The paper uses a dataset of ~50k Wikipedia topics with prompts and alternate descriptions, available at [URL]. You can either download this dataset directly, or regenerate it using the scripts below.

**Prerequisites:**
- Set up your Anthropic API key: `export ANTHROPIC_API_KEY=your_key_here`
- Or create a `.env` file in the repo root with `ANTHROPIC_API_KEY=your_key_here`

**Generation Pipeline:**

The dataset is created through a multi-stage pipeline using the Anthropic Batch API:

```bash
cd data_prep/wikipedia_topics

# 1. Decompress the input titles
gunzip vital_articles_level5.json.gz

cd dataset_generation

# 2. Generate prompts and labels (run 4 times for better coverage, renaming outputs)
python generate_all.py
python check_batch.py  # Wait for completion, saves to outputs/generated_topics.json
# Rename output and repeat: mv outputs/generated_topics.json outputs/generated_topics_1.json

# 3. Merge multiple generation runs
python merge_topics.py  # Creates outputs/generated_topics_merged.json

# 4. (Optional) If prompts differ between runs, choose best prompts
python choose_best_prompts.py
python check_chosen_prompts.py
python merge_topics.py  # Re-run to use chosen prompts

# 5. Score label coherence
python score_coherence.py
python check_coherence_scores.py

# 6. Filter to high-coherence entries (score >= 9)
python filter_by_coherence.py 9

# 7. Create train/val splits
python create_jsonl_splits.py  # Creates final JSONL for HuggingFace
```

**Output:** The final dataset is saved to `outputs/wikipedia_vital_articles_level5_dataset.jsonl` with 90% train / 10% val split.
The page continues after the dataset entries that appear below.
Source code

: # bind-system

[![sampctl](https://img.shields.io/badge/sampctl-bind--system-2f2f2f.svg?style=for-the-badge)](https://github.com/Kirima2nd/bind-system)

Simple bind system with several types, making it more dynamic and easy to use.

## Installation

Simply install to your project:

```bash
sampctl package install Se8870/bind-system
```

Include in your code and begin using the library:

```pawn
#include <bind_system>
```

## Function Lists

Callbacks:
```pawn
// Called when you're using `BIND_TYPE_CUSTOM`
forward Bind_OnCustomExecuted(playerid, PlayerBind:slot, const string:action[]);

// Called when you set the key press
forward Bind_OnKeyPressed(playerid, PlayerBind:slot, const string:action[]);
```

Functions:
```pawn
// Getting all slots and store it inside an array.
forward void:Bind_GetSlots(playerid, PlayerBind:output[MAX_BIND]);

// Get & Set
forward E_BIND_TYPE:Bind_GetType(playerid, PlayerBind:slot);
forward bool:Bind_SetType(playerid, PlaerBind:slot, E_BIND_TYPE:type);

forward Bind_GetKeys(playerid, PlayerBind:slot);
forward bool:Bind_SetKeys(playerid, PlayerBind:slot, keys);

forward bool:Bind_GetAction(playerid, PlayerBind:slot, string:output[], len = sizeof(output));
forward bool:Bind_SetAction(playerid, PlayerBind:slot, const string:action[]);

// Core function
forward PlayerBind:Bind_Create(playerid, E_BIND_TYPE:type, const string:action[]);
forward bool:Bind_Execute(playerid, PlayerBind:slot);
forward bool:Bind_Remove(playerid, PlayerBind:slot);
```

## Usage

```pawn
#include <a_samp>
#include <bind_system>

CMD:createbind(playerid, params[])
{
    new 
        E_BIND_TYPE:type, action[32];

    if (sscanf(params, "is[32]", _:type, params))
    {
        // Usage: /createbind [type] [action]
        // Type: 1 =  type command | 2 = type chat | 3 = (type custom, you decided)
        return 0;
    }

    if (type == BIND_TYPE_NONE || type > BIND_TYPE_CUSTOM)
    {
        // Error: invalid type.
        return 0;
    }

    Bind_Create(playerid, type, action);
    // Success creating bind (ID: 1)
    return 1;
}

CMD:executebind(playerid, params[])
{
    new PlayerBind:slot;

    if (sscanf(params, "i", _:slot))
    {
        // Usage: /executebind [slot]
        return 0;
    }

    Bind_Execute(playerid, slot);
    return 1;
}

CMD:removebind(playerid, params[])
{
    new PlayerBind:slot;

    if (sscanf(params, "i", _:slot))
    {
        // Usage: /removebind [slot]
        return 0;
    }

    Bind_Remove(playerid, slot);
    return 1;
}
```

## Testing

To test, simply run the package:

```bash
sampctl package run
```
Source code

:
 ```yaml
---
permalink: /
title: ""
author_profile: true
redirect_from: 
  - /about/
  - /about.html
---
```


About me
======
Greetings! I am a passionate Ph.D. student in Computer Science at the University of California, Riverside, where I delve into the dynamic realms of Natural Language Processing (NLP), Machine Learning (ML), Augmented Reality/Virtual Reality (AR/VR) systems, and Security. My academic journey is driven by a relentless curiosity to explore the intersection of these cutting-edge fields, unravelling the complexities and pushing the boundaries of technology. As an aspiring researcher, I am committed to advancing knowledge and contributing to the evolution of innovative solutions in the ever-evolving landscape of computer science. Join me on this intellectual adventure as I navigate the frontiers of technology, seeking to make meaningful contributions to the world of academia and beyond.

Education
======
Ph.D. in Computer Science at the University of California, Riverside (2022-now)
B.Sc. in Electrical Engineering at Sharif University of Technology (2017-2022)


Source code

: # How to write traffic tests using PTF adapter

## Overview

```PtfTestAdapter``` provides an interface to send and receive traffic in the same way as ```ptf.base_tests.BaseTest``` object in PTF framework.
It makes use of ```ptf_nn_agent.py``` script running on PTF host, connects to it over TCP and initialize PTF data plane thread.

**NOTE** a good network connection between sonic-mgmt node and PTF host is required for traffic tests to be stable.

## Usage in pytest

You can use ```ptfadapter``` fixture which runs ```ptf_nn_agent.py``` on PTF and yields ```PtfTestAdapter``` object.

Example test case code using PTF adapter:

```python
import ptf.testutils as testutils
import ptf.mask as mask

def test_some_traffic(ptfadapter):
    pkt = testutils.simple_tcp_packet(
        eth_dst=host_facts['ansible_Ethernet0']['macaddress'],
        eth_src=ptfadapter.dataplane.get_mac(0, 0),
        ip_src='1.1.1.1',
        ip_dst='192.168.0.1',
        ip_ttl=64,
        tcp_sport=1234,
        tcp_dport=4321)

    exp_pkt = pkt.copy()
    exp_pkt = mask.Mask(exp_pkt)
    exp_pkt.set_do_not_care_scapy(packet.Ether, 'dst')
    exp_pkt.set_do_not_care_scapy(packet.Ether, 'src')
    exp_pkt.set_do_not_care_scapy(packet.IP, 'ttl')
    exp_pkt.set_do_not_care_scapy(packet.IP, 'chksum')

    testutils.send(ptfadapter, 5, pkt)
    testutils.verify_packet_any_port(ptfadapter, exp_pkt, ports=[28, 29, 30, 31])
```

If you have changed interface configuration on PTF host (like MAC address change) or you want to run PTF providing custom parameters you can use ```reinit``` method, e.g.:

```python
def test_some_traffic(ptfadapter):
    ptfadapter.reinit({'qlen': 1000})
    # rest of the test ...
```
### Wikipedia Topic Vectors

To create contrastive topic vectors from Wikipedia article titles (for training):

1. Decompress the titles file:
```bash
cd data_prep/wikipedia_topics
gunzip vital_articles_level5.json.gz
```

2. Run the extraction script:
```bash
python extract_wikipedia_vectors.py \
    --titles-file vital_articles_level5.json \
    --output-vectors outputs/wikipedia_vectors_l19.pt \
    --output-metadata outputs/wikipedia_metadata_l19.json \
    --output-dataset outputs/wikipedia_contrastive_dataset.pt \
    --layer 19
```

This extracts residual stream activations for "Tell me about {title}." prompts and creates contrastive vectors by subtracting the mean.

### TwoHopFact Filtering

To filter the TwoHopFact dataset for questions the model answers correctly:

1. Start a vLLM server with Llama 3.1 8B:
```bash
cd data_prep/twohopfact_filtering
python start_vllm_server.py
# Or manually:
# python -m vllm.entrypoints.openai.api_server \
#     --model meta-llama/Llama-3.1-8B-Instruct \
#     --port 8000
```

2. Run the filtering script:
```bash
python filter_dataset.py \
    --output-dir ./filtered_data \
    --batch-size 1000 \
    --vllm-url http://localhost:8000/v1
```

This filters for questions where the model correctly answers both the bridge entity (e2) and final answer (e3), excluding "shortcut" cases where the model guesses correctly without knowing the intermediate entity.

## Citation

If you use this code, please cite:

```bibtex
% PLACEHOLDER - This citation will be updated with final publication details
@inproceedings{selfie2026,
  title={Learning Self-Interpretation from Interpretability Artifacts: Training Lightweight Adapters on Vector-Label Pairs},
  author={TBD},
  booktitle={TBD},
  year={2026}
}
```

## License

MIT License. See [LICENSE](LICENSE) for details.